* [Exercise]: Every line below must come back exactly as it stands, with the images omitted.

* [Dataset extract]:
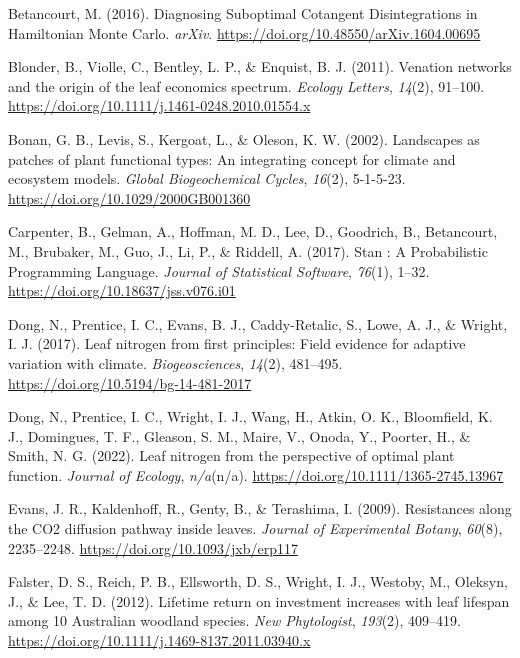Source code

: \documentclass[
  12pt,
  a4paper,
,tablecaptionabove
]{scrartcl}
\newlength{\cslhangindent}
\newenvironment{CSLReferences}[2] %
 {%
  \setlength{\parindent}{0pt}
  \ifodd #1 \everypar{\setlength{\hangindent}{\cslhangindent}}\ignorespaces\fi
  \ifnum #2 > 0
  \setlength{\parskip}{#2\baselineskip}
  \fi
 }%
 {}
\begin{document}
\hypertarget{refs}{}
\begin{CSLReferences}{1}{0}
\leavevmode{}%
Betancourt, M. (2016). Diagnosing {Suboptimal Cotangent Disintegrations}
in {Hamiltonian Monte Carlo}. \emph{arXiv}.
\url{https://doi.org/10.48550/arXiv.1604.00695}

\leavevmode{}%
Blonder, B., Violle, C., Bentley, L. P., \& Enquist, B. J. (2011).
Venation networks and the origin of the leaf economics spectrum.
\emph{Ecology Letters}, \emph{14}(2), 91--100.
\url{https://doi.org/10.1111/j.1461-0248.2010.01554.x}

\leavevmode{}%
Bonan, G. B., Levis, S., Kergoat, L., \& Oleson, K. W. (2002).
Landscapes as patches of plant functional types: {An} integrating
concept for climate and ecosystem models. \emph{Global Biogeochemical
Cycles}, \emph{16}(2), 5-1-5-23.
\url{https://doi.org/10.1029/2000GB001360}

\leavevmode{}%
Carpenter, B., Gelman, A., Hoffman, M. D., Lee, D., Goodrich, B.,
Betancourt, M., Brubaker, M., Guo, J., Li, P., \& Riddell, A. (2017).
Stan : {A Probabilistic Programming Language}. \emph{Journal of
Statistical Software}, \emph{76}(1), 1--32.
\url{https://doi.org/10.18637/jss.v076.i01}

\leavevmode{}%
Dong, N., Prentice, I. C., Evans, B. J., Caddy-Retalic, S., Lowe, A. J.,
\& Wright, I. J. (2017). Leaf nitrogen from first principles: Field
evidence for adaptive variation with climate. \emph{Biogeosciences},
\emph{14}(2), 481--495. \url{https://doi.org/10.5194/bg-14-481-2017}

\leavevmode{}%
Dong, N., Prentice, I. C., Wright, I. J., Wang, H., Atkin, O. K.,
Bloomfield, K. J., Domingues, T. F., Gleason, S. M., Maire, V., Onoda,
Y., Poorter, H., \& Smith, N. G. (2022). Leaf nitrogen from the
perspective of optimal plant function. \emph{Journal of Ecology},
\emph{n/a}(n/a). \url{https://doi.org/10.1111/1365-2745.13967}

\leavevmode{}%
Evans, J. R., Kaldenhoff, R., Genty, B., \& Terashima, I. (2009).
Resistances along the {CO2} diffusion pathway inside leaves.
\emph{Journal of Experimental Botany}, \emph{60}(8), 2235--2248.
\url{https://doi.org/10.1093/jxb/erp117}

\leavevmode{}%
Falster, D. S., Reich, P. B., Ellsworth, D. S., Wright, I. J., Westoby,
M., Oleksyn, J., \& Lee, T. D. (2012). Lifetime return on investment
increases with leaf lifespan among 10 {Australian} woodland species.
\emph{New Phytologist}, \emph{193}(2), 409--419.
\url{https://doi.org/10.1111/j.1469-8137.2011.03940.x}


\end{CSLReferences}
\end{document}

* [Exercise output]:
Source code

: \documentclass[
  12pt,
  a4paper,
,tablecaptionabove
]{scrartcl}
\newlength{\cslhangindent}
\newenvironment{CSLReferences}[2] %
 {%
  \setlength{\parindent}{0pt}
  \ifodd #1 \everypar{\setlength{\hangindent}{\cslhangindent}}\ignorespaces\fi
  \ifnum #2 > 0
  \setlength{\parskip}{#2\baselineskip}
  \fi
 }%
 {}
\begin{document}
\hypertarget{refs}{}
\begin{CSLReferences}{1}{0}
\leavevmode{}%
Betancourt, M. (2016). Diagnosing {Suboptimal Cotangent Disintegrations}
in {Hamiltonian Monte Carlo}. \emph{arXiv}.
\url{https://doi.org/10.48550/arXiv.1604.00695}

\leavevmode{}%
Blonder, B., Violle, C., Bentley, L. P., \& Enquist, B. J. (2011).
Venation networks and the origin of the leaf economics spectrum.
\emph{Ecology Letters}, \emph{14}(2), 91--100.
\url{https://doi.org/10.1111/j.1461-0248.2010.01554.x}

\leavevmode{}%
Bonan, G. B., Levis, S., Kergoat, L., \& Oleson, K. W. (2002).
Landscapes as patches of plant functional types: {An} integrating
concept for climate and ecosystem models. \emph{Global Biogeochemical
Cycles}, \emph{16}(2), 5-1-5-23.
\url{https://doi.org/10.1029/2000GB001360}

\leavevmode{}%
Carpenter, B., Gelman, A., Hoffman, M. D., Lee, D., Goodrich, B.,
Betancourt, M., Brubaker, M., Guo, J., Li, P., \& Riddell, A. (2017).
Stan : {A Probabilistic Programming Language}. \emph{Journal of
Statistical Software}, \emph{76}(1), 1--32.
\url{https://doi.org/10.18637/jss.v076.i01}

\leavevmode{}%
Dong, N., Prentice, I. C., Evans, B. J., Caddy-Retalic, S., Lowe, A. J.,
\& Wright, I. J. (2017). Leaf nitrogen from first principles: Field
evidence for adaptive variation with climate. \emph{Biogeosciences},
\emph{14}(2), 481--495. \url{https://doi.org/10.5194/bg-14-481-2017}

\leavevmode{}%
Dong, N., Prentice, I. C., Wright, I. J., Wang, H., Atkin, O. K.,
Bloomfield, K. J., Domingues, T. F., Gleason, S. M., Maire, V., Onoda,
Y., Poorter, H., \& Smith, N. G. (2022). Leaf nitrogen from the
perspective of optimal plant function. \emph{Journal of Ecology},
\emph{n/a}(n/a). \url{https://doi.org/10.1111/1365-2745.13967}

\leavevmode{}%
Evans, J. R., Kaldenhoff, R., Genty, B., \& Terashima, I. (2009).
Resistances along the {CO2} diffusion pathway inside leaves.
\emph{Journal of Experimental Botany}, \emph{60}(8), 2235--2248.
\url{https://doi.org/10.1093/jxb/erp117}

\leavevmode{}%
Falster, D. S., Reich, P. B., Ellsworth, D. S., Wright, I. J., Westoby,
M., Oleksyn, J., \& Lee, T. D. (2012). Lifetime return on investment
increases with leaf lifespan among 10 {Australian} woodland species.
\emph{New Phytologist}, \emph{193}(2), 409--419.
\url{https://doi.org/10.1111/j.1469-8137.2011.03940.x}


\end{CSLReferences}
\end{document}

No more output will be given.